Si nécessaire, la mise en demeure donne au préfet maritime les moyens juridiques d’agir en lieu et place de l’armateur et à ses frais. Prévue par le code de l’environnement, la procédure de mise en demeure permet de contraindre en urgence tout propriétaire ou armateur d’un navire en difficulté à prendre les mesures destinées à faire cesser un danger grave pour l’environnement. Depuis 2011, cette procédure est également applicable aux éléments de la cargaison d’un navire ; les conteneurs notamment. En mer, ce pouvoir de mise en demeure permet au préfet maritime d’« agir et sauver d’abord, de discuter et négocier ensuite ».
Si la mise en demeure est restée sans effet ou n’a pas produit les effets attendus, le préfet maritime peut faire exécuter les mesures nécessaires aux frais, risques et périls de l’armateur ou du propriétaire concerné. Il peut également agir d’office en cas d’urgence.  Les dépenses engagées par l’État sont ensuite facturées à l’armateur à l’issue des opérations.
Le préfet maritime, qui dirige l’ensemble des opérations de secours, peut faire appel à des moyens :
   +  de l’État : marine nationale, douanes, affaires maritimes, sécurité civile
   +  associatifs : SNSM
   +  privés : tout navire est tenu d’apporter son concours lorsque la vie humaine est en jeu
   +  étrangers, grâce aux partenariats mis en place avec l’Espagne (Biscaye Plan) et la Grande-Bretagne (Manche Plan)
Lorsque les conséquences de l’événement risquent de s’étendre au littoral, la préfecture maritime prend contact avec la préfecture du département concerné, ainsi qu’avec la préfecture de zone de défense et de sécurité.

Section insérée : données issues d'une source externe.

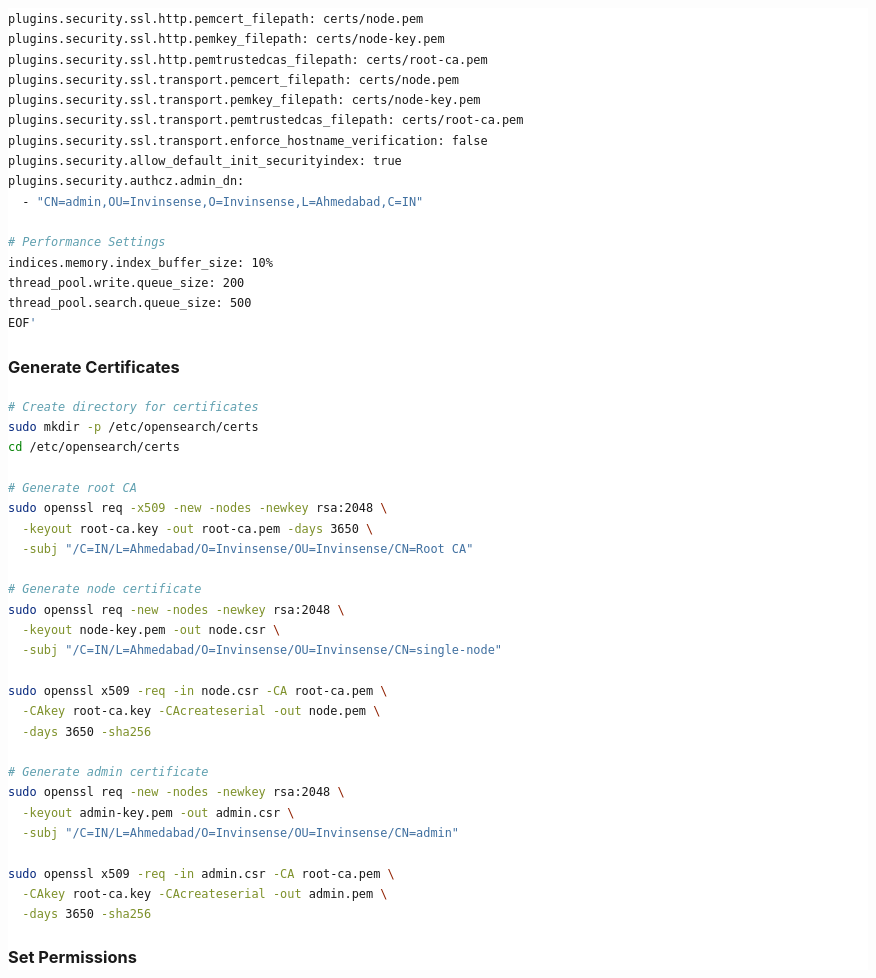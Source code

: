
```bash
plugins.security.ssl.http.pemcert_filepath: certs/node.pem
plugins.security.ssl.http.pemkey_filepath: certs/node-key.pem
plugins.security.ssl.http.pemtrustedcas_filepath: certs/root-ca.pem
plugins.security.ssl.transport.pemcert_filepath: certs/node.pem
plugins.security.ssl.transport.pemkey_filepath: certs/node-key.pem
plugins.security.ssl.transport.pemtrustedcas_filepath: certs/root-ca.pem
plugins.security.ssl.transport.enforce_hostname_verification: false
plugins.security.allow_default_init_securityindex: true
plugins.security.authcz.admin_dn:
  - "CN=admin,OU=Invinsense,O=Invinsense,L=Ahmedabad,C=IN"

# Performance Settings
indices.memory.index_buffer_size: 10%
thread_pool.write.queue_size: 200
thread_pool.search.queue_size: 500
EOF'
```

### Generate Certificates

```bash
# Create directory for certificates
sudo mkdir -p /etc/opensearch/certs
cd /etc/opensearch/certs

# Generate root CA
sudo openssl req -x509 -new -nodes -newkey rsa:2048 \
  -keyout root-ca.key -out root-ca.pem -days 3650 \
  -subj "/C=IN/L=Ahmedabad/O=Invinsense/OU=Invinsense/CN=Root CA"

# Generate node certificate
sudo openssl req -new -nodes -newkey rsa:2048 \
  -keyout node-key.pem -out node.csr \
  -subj "/C=IN/L=Ahmedabad/O=Invinsense/OU=Invinsense/CN=single-node"

sudo openssl x509 -req -in node.csr -CA root-ca.pem \
  -CAkey root-ca.key -CAcreateserial -out node.pem \
  -days 3650 -sha256

# Generate admin certificate
sudo openssl req -new -nodes -newkey rsa:2048 \
  -keyout admin-key.pem -out admin.csr \
  -subj "/C=IN/L=Ahmedabad/O=Invinsense/OU=Invinsense/CN=admin"

sudo openssl x509 -req -in admin.csr -CA root-ca.pem \
  -CAkey root-ca.key -CAcreateserial -out admin.pem \
  -days 3650 -sha256
```

### Set Permissions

Focus : L’accueil d’un navire en difficulté dans un port refuge

Il est parfois nécessaire d’envisager de mettre le navire en difficulté à l’abri dans un port pour lui permettre de réparer ou pour limiter les conséquences dommageables si la situation devait s’aggraver.

Cette décision est prise par le préfet maritime qui peut, depuis 2012, enjoindre juridiquement un port à accueillir un navire ayant besoin d’assistance après avis du préfet de zone de défense et de sécurité.

Le choix d’un port d’accueil est déterminé au cas par cas, en tenant compte notamment des facteurs suivants :
   +  sécurité des personnes restées ou envoyées à bord
   +  risque de pollution en mer et à terre en cas de maintien en mer
   +  capacités locales d’accueil et de réparation au regard des besoins du navire
   +  conséquences éventuelles pour les activités portuaires : utilisation d’un quai prévu pour d’autres mouvements, etc.
   +  impact économique : coût de l’accueil, activité générée par les réparations, etc.

Lorsqu’un port refuge est envisagé, le préfet maritime se concerte avec le préfet de zone de défense et de sécurité mais aussi avec l’autorité portuaire et le préfet du département concerné.